All these decades later we're still no closer to finding out what really happened | Image: Shutterstock

This year on 07 July is the 75th anniversary of one of the most famous UFO-related incidents in history. All these decades later, debate still rages over what really happened on that remote patch of land near Roswell, New Mexico.

In July 1947, New Mexico rancher W.W. ‘Mac’ Brazel notified authorities that he’d come across debris from a peculiar wreckage – sheets of tin foil, wooden sticks, pieces of rubber. At that point, the US was in the midst of a ‘flying saucer’ craze, with numerous people claiming to have spotted strange objects in the sky. Brazel obviously wondered if the wreckage was somehow connected to such phenomena.

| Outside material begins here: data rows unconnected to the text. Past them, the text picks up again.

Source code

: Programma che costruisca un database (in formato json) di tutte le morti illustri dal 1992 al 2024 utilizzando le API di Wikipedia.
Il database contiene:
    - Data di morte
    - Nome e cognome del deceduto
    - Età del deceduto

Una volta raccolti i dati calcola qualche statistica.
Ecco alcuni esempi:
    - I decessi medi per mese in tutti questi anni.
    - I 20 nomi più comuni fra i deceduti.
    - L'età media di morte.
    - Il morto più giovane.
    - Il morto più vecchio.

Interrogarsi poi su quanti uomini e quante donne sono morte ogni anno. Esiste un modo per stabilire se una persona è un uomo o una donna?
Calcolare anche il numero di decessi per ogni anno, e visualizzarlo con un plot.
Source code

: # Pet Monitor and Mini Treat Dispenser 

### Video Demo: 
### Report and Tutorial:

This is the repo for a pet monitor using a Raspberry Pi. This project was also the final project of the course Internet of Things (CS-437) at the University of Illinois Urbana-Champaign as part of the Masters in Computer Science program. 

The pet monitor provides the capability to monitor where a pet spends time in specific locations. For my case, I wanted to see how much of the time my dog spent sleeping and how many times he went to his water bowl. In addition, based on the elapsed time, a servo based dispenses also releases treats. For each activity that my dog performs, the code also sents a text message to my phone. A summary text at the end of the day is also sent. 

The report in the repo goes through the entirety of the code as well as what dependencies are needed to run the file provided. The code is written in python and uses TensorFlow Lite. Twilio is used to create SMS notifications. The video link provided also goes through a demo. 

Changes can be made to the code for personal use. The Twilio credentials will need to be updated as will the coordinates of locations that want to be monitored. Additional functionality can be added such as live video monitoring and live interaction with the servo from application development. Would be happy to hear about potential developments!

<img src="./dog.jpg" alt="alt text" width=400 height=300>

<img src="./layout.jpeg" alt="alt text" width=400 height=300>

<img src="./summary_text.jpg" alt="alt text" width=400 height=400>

The Roswell Army Airfield got involved, dispatching WW2 veteran Jesse Marcel to investigate. They then sent out a truly remarkable press release that openly declared that a “flying disc” had been found on the property.

The military promptly did a striking U-turn, telling the press that the wreckage was not that of a spaceship, and was in actual fact a “harmless high-altitude weather balloon” that had crashed in the desert. From this apparent misunderstanding, one of the great American mysteries would take shape, inspiring endless books, TV shows, and films, and making Roswell a by-word for alleged alien activity around the world.

Theory 1: It really was a weather balloon

Generations after the Roswell incident, the US military decided to tackle the ongoing controversy that surrounded the weather balloon story. In 1994, they published a report which said that, yes, the story was indeed a cover-up… of sorts.

According to this report, the wreckage was likely that of a weather balloon tricked out with special microphones for eavesdropping on Soviet nuclear tests. As this was part of a top-secret Cold War experiment known as Project Mogul, the military had been unable to divulge the whole truth and had no choice but to claim it was a common-or-garden weather balloon.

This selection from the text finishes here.